The James Space Telescope recently observed tiny reddish objects believed to have been created in the early universe. These small objects have been nicknamed “little red dots” (LRDs). Although some initially believed them to be mature galaxies, new analyses suggest that at least some of them are “black hole stars,” i.e., black holes surrounded by a giant sphere of gas that makes them shine like stars.
The James Webb Space Telescope
The James Webb Space Telescope does not observe things like a regular camera that we would have on our cell phones. Instead, it observes the universe in infrared. By observing only the “heat” of things, it can see through the dust of the universe to very ancient times (more than 13.3 billion light-years away).
LRDs are not red because of their light, but because they are redshifted by the expansion of the universe. They are also enveloped in gas and dust. Thanks to key instruments such as NIRCam (images) and NIRSpec (spectra), we can see this.
From what NASA scientists have been able to verify about these LRDs, it appears that they began to exist between ~0.5 and 1.6 billion years after the Big Bang.
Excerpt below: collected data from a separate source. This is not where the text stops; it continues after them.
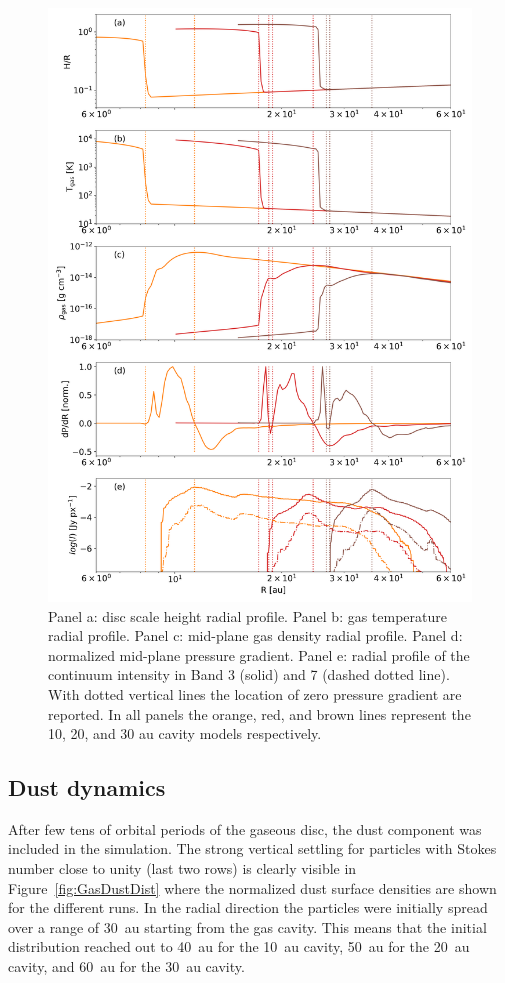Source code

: \documentclass[fleqn,usenatbib]{mnras}
\begin{document}
        \begin{figure}
            \centering
            \includegraphics[width=\columnwidth]{hydro_comp.png}
            \caption{Panel a: disc scale height radial profile. Panel b: gas temperature radial profile. Panel c: mid-plane gas density radial profile. Panel d: normalized mid-plane pressure gradient. Panel e: radial profile of the continuum intensity in Band 3 (solid) and 7 (dashed dotted line). With dotted vertical lines the location of zero pressure gradient are reported. In all panels the orange, red, and brown lines represent the 10, 20, and 30 au cavity models respectively.
            \label{fig:scale-height}}
        \end{figure}
         
    \subsection{Dust dynamics} \label{sec:results-dust}
        After few tens of orbital periods of the gaseous disc, the dust component was included in the simulation.
        The strong vertical settling for particles with Stokes number close to unity (last two rows) is clearly visible in Figure~\ref{fig:GasDustDist} where the normalized dust surface densities are shown for the different runs.
        In the radial direction the particles were initially spread over a range of \SI{30}{au} starting from the gas cavity. This means that the initial distribution reached out to \SI{40}{au} for the \SI{10}{au} cavity, \SI{50}{au} for the \SI{20}{au} cavity, and \SI{60}{au} for the \SI{30}{au} cavity.
\end{document}
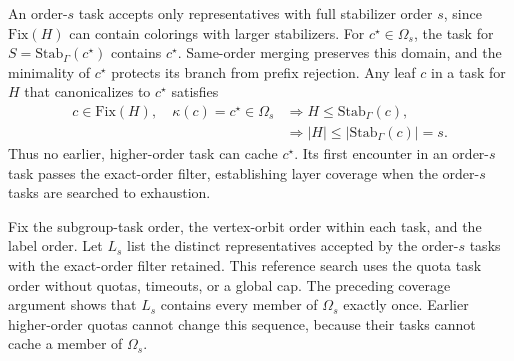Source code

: \documentclass[a5paper, 10pt]{article}
\begin{document}
An order-$s$ task accepts only representatives with full stabilizer order $s$, since $\mathrm{Fix}(H)$ can contain colorings with larger stabilizers. For $c^\star\in\Omega_s$, the task for $S=\mathrm{Stab}_{\Gamma}(c^\star)$ contains $c^\star$. Same-order merging preserves this domain, and the minimality of $c^\star$ protects its branch from prefix rejection. Any leaf $c$ in a task for $H$ that canonicalizes to $c^\star$ satisfies
\begin{equation}
\begin{aligned}
c\in\mathrm{Fix}(H),\quad \kappa(c)=c^\star\in\Omega_s
&\Longrightarrow H\leq\mathrm{Stab}_{\Gamma}(c),\\
&\Longrightarrow |H|\leq|\mathrm{Stab}_{\Gamma}(c)|=s.
\end{aligned}
\label{eq:quota_layer_order}
\end{equation}
Thus no earlier, higher-order task can cache $c^\star$. Its first encounter in an order-$s$ task passes the exact-order filter, establishing layer coverage when the order-$s$ tasks are searched to exhaustion.

Fix the subgroup-task order, the vertex-orbit order within each task, and the label order. Let $L_s$ list the distinct representatives accepted by the order-$s$ tasks with the exact-order filter retained. This reference search uses the quota task order without quotas, timeouts, or a global cap. The preceding coverage argument shows that $L_s$ contains every member of $\Omega_s$ exactly once. Earlier higher-order quotas cannot change this sequence, because their tasks cannot cache a member of $\Omega_s$.
\end{document}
If these were normal galaxies filled with old stars, these small red dots would be too bright for such an early stage of the cosmos. They would have to form stars at a rate so fast that we have never observed before, at least near our galaxy. This is why scientists call the little red dots “universe breakers”; they challenge what we once believed was possible for our universe. In short, they are objects that do not fit with our current understanding of galaxy formation.
Black hole stars
LRDs are essentially supermassive black holes surrounded by a giant layer of gas that makes them glow from the heat of the black hole. This is not nuclear fusion like our sun, but rather the glow comes from matter falling in and releasing energy. The gaseous layer covering this black hole hides the signals from active nuclei and at the same time mimics the light of a compact galaxy of red stars. However, this black hole is not composed of these red stars as we believed until now.
This layer of gas causes the black hole to grow faster and faster, becoming more enormous in less than 1 billion years (which is a very short period of time when we consider the age of our universe).
Some alternative hypotheses
Not all LRDs are the same: some galaxies are very dusty with bursts of star formation. On the other hand, some have very weak and compact active nuclei, which make them remain partially hidden. The latter are more difficult to find, even with infrared cameras. To continue studying this, the James Webb Space Telescope will continue to point its X-rays in that direction to find out how many LRDs there are and how they are distributed across the age of the universe.
This new discovery by James Webb solves two problems at once: it explains the brightness of LDCs without resorting to impossible galaxies, while also offering a mechanism by which black holes are able to grow very quickly. The only thing we know is that textbooks will have to be rewritten to explain in an updated way how the first galaxies can arise and when massive black holes appear.
For now, astronaut and scientists alike will continue to investigate these small red dots to learn more about growth rates. The JWST not only takes beautiful photos, but is also rewriting how we conceive of the universe and all the formations within it. Could you have imagined that the beginning of the universe would be so interesting?